Top of Provided information

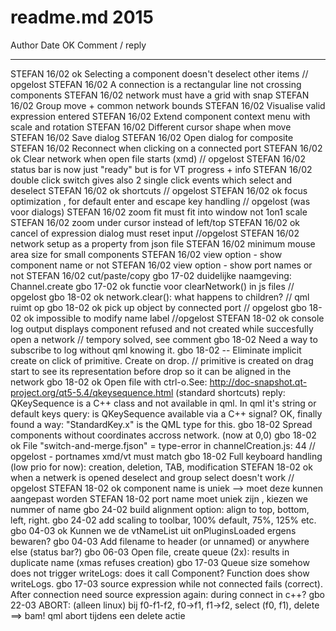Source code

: # readme.md 2015

Author  Date    OK  Comment / reply
------  ----    --  -----------------------------------------
STEFAN  16/02   ok  Selecting a component doesn't deselect other items // opgelost
STEFAN  16/02       A connection is a rectangular line not crossing components
STEFAN  16/02       network must have a grid with snap
STEFAN  16/02       Group move + common network bounds
STEFAN  16/02       Visualise valid expression entered
STEFAN  16/02       Extend component context menu with scale and rotation
STEFAN  16/02       Different cursor shape when move
STEFAN  16/02       Save dialog
STEFAN  16/02       Open dialog for composite
STEFAN  16/02       Reconnect when clicking on a connected port
STEFAN  16/02   ok  Clear network when open file starts (xmd) // opgelost
STEFAN  16/02       status bar is now just "ready" but is for VT progress + info
STEFAN  16/02       double click switch gives also 2 single click events which select and deselect
STEFAN  16/02   ok  shortcuts // opgelost
STEFAN  16/02   ok  focus optimization , for default enter and escape key handling // opgelost (was voor dialogs)
STEFAN  16/02       zoom fit must fit into window not 1on1 scale
STEFAN  16/02       zoom under cursor instead of left/top
STEFAN  16/02   ok  cancel of expression dialog must reset input //opgelost
STEFAN  16/02       network setup as a property from json file
STEFAN  16/02       minimum mouse area size for small components
STEFAN  16/02       view option - show component name or not
STEFAN  16/02       view option - show port names or not
STEFAN  16/02       cut/paste/copy
gbo     17-02       duidelijke naamgeving: Channel.create
gbo     17-02   ok  functie voor clearNetwork() in js files // opgelost
gbo     18-02   ok  network.clear(): what happens to children? // qml ruimt op
gbo     18-02   ok  pick up object by connected port // opgelost
gbo     18-02   ok  impossible to modify name label //opgelost
STEFAN  18-02   ok  console log output displays component refused and not created while succesfully open a network // tempory solved, see comment
gbo     18-02       Need a way to subscribe to log without qml knowing it.
gbo     18-02   --  Eliminate implicit create on click of primitive. Create on drop. // primitive is created on drag start to see its representation before drop so it can be aligned in the network
gbo     18-02   ok  Open file with ctrl-o.See: http://doc-snapshot.qt-project.org/qt5-5.4/qkeysequence.html (standard shortcuts)
                    reply: QKeySequence is a C++ class and not available in qml. In qml it's string or default keys
                    query: is QKeySequence available via a C++ signal? OK, finally found a way: "StandardKey.x" is the QML type for this.
gbo     18-02       Spread components without coordinates accross network. (now at 0,0)
gbo     18-02   ok  File "switch-and-merge.fjson" = type-error in channelCreation.js: 44 // opgelost - portnames xmd/vt must match
gbo     18-02       Full keyboard handling (low prio for now): creation, deletion, TAB, modification
STEFAN  18-02   ok  when a netwerk is opened deselect and group select doesn't work // opgelost
STEFAN  18-02   ok  component name is uniek --> moet deze kunnen aangepast worden
STEFAN  18-02       port name moet uniek zijn , kiezen we nummer of name
gbo     24-02       build alignment option: align to top, bottom, left, right.
gbo     24-02       add scaling to toolbar, 100% default, 75%, 125% etc.
gbo     04-03  ok   Kunnen we de vtNameList uit onPluginsLoaded ergens bewaren?
gbo     04-03       Add filename to header (or unnamed) or anywhere else (status bar?)
gbo     06-03       Open file, create queue (2x): results in duplicate name (xmas refuses creation)
gbo     17-03       Queue size somehow does not trigger writeLogs: does it call Component? Function does show writeLogs.
gbo     17-03       source expression while not connected fails (correct). After connection need source expression again: during connect in c++?
gbo     22-03       ABORT: (alleen linux) bij f0-f1-f2, f0->f1, f1->f2, select (f0, f1), delete ==> bam! qml abort tijdens een delete actie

Bottom of Provided information

Taking the line with "from json file" as the first and the line with "work // opgelost" as the last, retype that stretch of the data above exactly, with no other lines.

STEFAN  16/02       network setup as a property from json file
STEFAN  16/02       minimum mouse area size for small components
STEFAN  16/02       view option - show component name or not
STEFAN  16/02       view option - show port names or not
STEFAN  16/02       cut/paste/copy
gbo     17-02       duidelijke naamgeving: Channel.create
gbo     17-02   ok  functie voor clearNetwork() in js files // opgelost
gbo     18-02   ok  network.clear(): what happens to children? // qml ruimt op
gbo     18-02   ok  pick up object by connected port // opgelost
gbo     18-02   ok  impossible to modify name label //opgelost
STEFAN  18-02   ok  console log output displays component refused and not created while succesfully open a network // tempory solved, see comment
gbo     18-02       Need a way to subscribe to log without qml knowing it.
gbo     18-02   --  Eliminate implicit create on click of primitive. Create on drop. // primitive is created on drag start to see its representation before drop so it can be aligned in the network
gbo     18-02   ok  Open file with ctrl-o.See: http://doc-snapshot.qt-project.org/qt5-5.4/qkeysequence.html (standard shortcuts)
                    reply: QKeySequence is a C++ class and not available in qml. In qml it's string or default keys
                    query: is QKeySequence available via a C++ signal? OK, finally found a way: "StandardKey.x" is the QML type for this.
gbo     18-02       Spread components without coordinates accross network. (now at 0,0)
gbo     18-02   ok  File "switch-and-merge.fjson" = type-error in channelCreation.js: 44 // opgelost - portnames xmd/vt must match
gbo     18-02       Full keyboard handling (low prio for now): creation, deletion, TAB, modification
STEFAN  18-02   ok  when a netwerk is opened deselect and group select doesn't work // opgelost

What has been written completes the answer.